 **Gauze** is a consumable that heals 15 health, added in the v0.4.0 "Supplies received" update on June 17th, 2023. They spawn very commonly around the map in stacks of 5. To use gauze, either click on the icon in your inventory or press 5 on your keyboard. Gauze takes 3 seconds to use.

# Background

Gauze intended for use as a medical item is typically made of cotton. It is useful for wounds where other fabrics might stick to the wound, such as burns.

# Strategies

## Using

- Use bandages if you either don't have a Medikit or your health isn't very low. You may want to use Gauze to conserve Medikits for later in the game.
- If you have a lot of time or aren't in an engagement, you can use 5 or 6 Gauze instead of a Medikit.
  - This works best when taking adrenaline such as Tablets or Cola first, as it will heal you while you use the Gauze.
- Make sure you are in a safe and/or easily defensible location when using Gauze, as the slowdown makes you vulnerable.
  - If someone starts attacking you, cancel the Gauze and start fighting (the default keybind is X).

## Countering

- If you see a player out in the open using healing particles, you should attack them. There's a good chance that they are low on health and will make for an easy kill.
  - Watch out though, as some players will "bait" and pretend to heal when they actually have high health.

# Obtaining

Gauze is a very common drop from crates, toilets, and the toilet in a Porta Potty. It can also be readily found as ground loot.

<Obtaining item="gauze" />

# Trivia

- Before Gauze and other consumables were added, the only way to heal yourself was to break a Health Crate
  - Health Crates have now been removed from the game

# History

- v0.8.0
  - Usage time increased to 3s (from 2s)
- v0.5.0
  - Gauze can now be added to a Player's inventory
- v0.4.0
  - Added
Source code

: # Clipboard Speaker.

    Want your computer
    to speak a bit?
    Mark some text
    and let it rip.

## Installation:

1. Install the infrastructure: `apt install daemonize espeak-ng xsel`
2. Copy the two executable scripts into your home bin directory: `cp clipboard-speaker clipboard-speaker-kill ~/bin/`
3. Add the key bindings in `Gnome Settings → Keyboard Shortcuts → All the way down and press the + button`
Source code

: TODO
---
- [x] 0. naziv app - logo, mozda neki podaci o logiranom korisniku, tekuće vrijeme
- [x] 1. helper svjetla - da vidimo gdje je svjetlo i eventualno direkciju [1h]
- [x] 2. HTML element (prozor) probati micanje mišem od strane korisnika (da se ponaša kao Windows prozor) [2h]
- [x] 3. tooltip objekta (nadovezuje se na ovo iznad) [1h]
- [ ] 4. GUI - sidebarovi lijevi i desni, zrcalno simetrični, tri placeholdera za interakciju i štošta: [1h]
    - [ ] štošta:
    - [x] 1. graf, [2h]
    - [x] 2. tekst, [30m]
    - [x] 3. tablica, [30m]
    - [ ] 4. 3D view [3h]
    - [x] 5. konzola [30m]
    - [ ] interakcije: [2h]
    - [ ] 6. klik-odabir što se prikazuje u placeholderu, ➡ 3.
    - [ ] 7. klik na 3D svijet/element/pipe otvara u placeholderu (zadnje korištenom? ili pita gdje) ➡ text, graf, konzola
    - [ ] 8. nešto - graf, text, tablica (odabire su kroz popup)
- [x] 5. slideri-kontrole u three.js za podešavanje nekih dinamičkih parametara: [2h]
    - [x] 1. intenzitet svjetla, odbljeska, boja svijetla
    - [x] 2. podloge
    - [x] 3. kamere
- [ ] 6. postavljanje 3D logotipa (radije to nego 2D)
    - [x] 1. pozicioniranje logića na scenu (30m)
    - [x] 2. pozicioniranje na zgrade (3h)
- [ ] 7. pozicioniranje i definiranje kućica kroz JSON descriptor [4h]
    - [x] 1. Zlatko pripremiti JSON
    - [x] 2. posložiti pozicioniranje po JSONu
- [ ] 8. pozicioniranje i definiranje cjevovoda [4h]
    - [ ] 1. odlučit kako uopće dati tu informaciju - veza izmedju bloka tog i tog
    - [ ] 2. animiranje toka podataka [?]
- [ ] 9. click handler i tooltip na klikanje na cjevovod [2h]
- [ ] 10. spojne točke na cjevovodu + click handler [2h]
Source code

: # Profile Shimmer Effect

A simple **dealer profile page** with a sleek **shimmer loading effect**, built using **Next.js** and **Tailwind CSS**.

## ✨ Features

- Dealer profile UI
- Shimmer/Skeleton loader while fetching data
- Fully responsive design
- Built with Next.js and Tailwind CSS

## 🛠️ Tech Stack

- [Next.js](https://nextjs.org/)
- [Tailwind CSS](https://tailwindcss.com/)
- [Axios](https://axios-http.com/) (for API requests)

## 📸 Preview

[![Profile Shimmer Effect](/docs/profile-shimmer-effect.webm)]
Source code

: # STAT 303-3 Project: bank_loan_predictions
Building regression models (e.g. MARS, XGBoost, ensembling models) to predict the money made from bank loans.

========================================================================

* **ASSIGNED TASK**: All lines that contain the word "time" must be copied from the records above.

* **TASK RESULT**:
- If you have a lot of time or aren't in an engagement, you can use 5 or 6 Gauze instead of a Medikit.
  - Usage time increased to 3s (from 2s)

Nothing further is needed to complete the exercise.